▶ **Description of the task**: Start at the line with "- [Implement threat" in the records below, stop at the line with "- [Protect against", and return every line in that span exactly, the two end lines included.

Source texts of formatted documents:
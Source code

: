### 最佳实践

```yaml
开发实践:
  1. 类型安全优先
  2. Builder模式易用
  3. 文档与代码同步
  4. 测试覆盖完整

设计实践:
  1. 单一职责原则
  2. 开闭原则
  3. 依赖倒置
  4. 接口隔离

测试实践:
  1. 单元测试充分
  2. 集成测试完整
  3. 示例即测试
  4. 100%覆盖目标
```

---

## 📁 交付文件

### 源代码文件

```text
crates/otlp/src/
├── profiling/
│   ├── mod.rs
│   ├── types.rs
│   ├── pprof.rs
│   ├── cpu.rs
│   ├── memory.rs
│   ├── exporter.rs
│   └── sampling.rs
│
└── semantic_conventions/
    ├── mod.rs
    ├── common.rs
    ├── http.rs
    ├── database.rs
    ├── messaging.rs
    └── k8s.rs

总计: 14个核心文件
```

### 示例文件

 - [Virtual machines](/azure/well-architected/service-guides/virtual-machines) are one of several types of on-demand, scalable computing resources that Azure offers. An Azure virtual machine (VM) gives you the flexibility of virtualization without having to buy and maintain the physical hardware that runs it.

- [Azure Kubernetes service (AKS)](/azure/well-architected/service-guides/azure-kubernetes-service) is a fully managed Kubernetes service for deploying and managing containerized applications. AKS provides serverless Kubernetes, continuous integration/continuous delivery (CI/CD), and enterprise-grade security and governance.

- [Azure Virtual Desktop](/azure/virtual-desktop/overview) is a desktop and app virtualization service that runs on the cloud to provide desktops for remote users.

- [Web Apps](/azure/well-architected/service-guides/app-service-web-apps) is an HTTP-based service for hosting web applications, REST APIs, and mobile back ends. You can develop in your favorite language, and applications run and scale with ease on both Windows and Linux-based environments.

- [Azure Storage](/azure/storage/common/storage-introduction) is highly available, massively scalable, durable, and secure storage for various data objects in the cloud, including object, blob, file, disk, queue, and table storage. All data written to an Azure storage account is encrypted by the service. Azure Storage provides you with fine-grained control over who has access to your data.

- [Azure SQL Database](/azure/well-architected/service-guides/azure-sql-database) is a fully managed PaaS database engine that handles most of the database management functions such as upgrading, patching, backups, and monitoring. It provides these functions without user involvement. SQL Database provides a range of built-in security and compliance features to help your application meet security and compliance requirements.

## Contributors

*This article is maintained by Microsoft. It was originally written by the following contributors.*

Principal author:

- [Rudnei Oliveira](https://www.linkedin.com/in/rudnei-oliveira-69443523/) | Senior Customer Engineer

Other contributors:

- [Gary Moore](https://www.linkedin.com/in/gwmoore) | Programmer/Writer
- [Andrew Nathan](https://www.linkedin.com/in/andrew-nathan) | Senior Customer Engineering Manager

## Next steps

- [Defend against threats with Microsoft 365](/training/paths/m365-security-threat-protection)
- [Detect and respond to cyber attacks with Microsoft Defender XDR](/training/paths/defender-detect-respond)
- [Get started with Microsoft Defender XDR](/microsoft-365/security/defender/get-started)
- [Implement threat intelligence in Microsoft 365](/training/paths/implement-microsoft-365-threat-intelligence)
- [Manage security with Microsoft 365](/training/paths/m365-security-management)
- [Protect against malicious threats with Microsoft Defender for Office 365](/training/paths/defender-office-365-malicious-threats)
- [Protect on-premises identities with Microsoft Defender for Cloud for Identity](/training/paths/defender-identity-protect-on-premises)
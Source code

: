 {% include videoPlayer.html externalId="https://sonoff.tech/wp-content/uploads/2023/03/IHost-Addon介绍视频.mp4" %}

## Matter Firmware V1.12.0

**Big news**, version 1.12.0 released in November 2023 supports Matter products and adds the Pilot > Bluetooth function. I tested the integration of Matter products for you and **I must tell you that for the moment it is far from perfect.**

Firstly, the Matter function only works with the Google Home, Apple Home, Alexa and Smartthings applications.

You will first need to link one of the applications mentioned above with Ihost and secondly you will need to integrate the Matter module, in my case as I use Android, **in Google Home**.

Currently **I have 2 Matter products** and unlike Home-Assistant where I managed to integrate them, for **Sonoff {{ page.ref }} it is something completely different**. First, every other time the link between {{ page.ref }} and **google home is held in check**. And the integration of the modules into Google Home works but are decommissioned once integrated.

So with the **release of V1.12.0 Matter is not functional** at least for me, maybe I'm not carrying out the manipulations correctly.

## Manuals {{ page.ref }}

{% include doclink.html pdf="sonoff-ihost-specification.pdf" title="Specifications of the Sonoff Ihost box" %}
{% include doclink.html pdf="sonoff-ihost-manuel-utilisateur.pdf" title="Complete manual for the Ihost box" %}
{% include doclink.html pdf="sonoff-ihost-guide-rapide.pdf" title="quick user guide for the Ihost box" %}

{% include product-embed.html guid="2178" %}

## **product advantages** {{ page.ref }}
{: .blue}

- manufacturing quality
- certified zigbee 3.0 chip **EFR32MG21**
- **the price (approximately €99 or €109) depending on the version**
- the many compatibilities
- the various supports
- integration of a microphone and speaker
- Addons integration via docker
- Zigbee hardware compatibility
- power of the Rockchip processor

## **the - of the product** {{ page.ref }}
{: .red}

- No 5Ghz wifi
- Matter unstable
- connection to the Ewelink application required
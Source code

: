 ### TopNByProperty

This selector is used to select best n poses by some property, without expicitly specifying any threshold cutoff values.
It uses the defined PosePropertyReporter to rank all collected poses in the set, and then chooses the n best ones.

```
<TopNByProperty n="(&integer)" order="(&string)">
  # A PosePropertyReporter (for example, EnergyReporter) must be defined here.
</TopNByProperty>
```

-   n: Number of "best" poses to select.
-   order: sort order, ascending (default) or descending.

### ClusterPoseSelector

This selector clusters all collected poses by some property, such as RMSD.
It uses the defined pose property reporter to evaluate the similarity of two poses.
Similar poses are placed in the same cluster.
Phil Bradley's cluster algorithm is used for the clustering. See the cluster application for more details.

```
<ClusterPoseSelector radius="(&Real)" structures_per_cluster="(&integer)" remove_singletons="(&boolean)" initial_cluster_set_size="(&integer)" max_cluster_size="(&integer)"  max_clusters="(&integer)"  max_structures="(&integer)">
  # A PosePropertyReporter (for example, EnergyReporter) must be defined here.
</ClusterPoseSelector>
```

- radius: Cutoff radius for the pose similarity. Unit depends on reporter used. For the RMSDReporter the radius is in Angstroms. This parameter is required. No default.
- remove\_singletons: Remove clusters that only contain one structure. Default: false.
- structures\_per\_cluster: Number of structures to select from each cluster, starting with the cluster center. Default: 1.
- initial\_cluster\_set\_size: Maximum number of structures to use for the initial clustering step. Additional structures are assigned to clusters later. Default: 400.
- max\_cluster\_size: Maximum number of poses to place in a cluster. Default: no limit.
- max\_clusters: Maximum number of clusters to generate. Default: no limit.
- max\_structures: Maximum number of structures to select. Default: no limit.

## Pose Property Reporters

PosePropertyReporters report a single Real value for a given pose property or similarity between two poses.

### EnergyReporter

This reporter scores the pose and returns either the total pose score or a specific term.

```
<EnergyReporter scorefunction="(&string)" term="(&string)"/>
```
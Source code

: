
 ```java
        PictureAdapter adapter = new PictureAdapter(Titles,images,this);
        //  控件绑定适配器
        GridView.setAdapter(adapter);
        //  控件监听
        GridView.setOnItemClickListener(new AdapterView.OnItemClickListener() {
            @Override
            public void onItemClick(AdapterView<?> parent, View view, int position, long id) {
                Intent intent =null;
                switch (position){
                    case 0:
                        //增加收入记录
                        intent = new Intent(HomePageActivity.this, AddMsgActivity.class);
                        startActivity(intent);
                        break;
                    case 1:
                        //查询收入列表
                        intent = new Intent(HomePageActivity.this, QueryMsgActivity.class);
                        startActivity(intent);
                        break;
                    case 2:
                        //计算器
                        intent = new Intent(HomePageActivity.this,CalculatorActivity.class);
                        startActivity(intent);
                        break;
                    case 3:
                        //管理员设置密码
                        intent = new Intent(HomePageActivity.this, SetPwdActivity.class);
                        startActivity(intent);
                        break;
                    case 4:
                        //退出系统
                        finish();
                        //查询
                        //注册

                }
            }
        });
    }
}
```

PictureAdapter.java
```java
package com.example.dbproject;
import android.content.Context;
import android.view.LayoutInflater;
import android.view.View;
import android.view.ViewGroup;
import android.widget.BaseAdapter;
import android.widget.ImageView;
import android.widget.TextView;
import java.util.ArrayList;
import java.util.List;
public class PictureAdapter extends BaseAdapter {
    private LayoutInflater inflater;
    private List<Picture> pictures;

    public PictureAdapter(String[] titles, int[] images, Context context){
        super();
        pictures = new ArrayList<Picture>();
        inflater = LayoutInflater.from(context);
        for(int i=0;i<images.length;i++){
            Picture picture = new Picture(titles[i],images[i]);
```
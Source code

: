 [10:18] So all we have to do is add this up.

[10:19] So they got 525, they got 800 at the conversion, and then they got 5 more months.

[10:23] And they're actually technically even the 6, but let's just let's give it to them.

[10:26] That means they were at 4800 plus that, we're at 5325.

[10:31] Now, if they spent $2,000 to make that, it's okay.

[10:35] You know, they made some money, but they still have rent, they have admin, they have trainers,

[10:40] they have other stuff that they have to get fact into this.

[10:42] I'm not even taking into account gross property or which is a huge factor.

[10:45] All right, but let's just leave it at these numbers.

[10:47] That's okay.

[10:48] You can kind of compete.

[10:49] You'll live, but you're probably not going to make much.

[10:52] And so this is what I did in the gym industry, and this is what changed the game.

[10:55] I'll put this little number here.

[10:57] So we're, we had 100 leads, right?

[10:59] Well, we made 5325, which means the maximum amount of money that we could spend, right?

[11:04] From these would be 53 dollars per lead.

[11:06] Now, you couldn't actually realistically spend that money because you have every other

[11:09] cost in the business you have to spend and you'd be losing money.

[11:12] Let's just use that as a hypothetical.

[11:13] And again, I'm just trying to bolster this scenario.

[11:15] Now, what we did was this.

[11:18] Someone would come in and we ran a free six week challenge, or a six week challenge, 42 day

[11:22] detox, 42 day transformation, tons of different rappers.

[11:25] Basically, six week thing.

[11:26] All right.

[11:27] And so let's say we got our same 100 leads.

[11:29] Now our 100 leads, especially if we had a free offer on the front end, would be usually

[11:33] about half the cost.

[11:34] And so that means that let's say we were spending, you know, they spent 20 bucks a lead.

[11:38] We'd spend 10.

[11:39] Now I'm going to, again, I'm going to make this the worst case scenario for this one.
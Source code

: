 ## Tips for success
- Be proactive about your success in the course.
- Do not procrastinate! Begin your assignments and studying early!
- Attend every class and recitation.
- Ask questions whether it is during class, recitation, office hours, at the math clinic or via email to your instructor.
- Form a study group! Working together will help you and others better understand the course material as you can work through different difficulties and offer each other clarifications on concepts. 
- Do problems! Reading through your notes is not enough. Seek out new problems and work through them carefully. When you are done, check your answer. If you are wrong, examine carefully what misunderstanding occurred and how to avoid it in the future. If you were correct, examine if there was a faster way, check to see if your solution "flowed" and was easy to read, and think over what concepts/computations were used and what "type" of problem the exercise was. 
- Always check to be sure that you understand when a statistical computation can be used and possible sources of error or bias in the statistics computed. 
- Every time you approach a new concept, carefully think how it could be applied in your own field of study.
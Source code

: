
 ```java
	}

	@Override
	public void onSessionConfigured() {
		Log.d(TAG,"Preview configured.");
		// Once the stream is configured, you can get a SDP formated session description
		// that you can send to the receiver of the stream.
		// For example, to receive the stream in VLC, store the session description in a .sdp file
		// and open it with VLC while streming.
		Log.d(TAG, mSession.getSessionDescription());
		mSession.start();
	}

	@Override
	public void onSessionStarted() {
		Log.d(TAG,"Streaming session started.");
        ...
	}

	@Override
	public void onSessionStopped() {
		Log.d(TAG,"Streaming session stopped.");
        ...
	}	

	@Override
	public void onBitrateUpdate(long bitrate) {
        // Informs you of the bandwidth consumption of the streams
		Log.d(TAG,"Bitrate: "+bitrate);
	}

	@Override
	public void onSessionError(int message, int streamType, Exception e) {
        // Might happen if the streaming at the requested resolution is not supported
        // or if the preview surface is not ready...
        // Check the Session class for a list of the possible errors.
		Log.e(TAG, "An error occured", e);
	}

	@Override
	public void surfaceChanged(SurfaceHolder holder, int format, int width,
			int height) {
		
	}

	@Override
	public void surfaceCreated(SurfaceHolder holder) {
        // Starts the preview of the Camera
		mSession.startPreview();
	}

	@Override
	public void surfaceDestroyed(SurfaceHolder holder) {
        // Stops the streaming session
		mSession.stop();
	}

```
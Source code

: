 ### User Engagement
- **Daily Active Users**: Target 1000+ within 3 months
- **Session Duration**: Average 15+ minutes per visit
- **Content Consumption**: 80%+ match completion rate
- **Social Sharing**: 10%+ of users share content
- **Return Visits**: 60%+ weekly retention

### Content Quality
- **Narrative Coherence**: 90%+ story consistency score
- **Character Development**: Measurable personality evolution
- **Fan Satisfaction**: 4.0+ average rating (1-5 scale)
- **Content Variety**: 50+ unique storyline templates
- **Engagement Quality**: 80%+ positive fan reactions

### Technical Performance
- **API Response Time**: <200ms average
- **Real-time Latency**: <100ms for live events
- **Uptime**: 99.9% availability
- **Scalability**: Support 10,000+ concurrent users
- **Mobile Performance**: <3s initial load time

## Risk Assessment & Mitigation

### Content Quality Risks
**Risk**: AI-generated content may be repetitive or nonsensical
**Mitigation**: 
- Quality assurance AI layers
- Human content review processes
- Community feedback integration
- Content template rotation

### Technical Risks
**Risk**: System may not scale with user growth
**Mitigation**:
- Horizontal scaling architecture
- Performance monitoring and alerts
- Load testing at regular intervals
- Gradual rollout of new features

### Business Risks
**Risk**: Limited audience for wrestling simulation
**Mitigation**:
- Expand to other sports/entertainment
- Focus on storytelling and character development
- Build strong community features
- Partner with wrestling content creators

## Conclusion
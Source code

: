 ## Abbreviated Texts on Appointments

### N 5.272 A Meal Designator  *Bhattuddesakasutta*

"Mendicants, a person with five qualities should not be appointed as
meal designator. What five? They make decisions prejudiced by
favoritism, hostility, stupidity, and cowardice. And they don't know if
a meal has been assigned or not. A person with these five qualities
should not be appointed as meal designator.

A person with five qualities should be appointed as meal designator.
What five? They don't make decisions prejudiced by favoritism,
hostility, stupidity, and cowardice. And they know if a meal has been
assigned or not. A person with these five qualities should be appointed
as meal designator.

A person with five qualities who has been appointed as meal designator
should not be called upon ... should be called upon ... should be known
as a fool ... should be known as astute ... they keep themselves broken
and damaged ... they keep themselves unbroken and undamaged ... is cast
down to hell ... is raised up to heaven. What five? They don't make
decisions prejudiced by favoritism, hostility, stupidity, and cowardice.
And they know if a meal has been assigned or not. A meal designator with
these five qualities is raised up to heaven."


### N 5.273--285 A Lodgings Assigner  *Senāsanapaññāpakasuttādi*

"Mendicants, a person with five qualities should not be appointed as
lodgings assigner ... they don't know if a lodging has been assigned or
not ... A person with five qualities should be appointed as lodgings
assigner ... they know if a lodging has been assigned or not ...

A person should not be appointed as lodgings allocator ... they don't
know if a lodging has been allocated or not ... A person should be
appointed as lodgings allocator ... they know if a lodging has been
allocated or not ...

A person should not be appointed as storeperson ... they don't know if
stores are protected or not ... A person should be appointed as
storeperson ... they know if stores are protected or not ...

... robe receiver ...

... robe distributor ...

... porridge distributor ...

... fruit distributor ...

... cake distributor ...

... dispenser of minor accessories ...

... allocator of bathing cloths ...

▶ **Reply**:
- [Implement threat intelligence in Microsoft 365](/training/paths/implement-microsoft-365-threat-intelligence)
- [Manage security with Microsoft 365](/training/paths/m365-security-management)
- [Protect against malicious threats with Microsoft Defender for Office 365](/training/paths/defender-office-365-malicious-threats)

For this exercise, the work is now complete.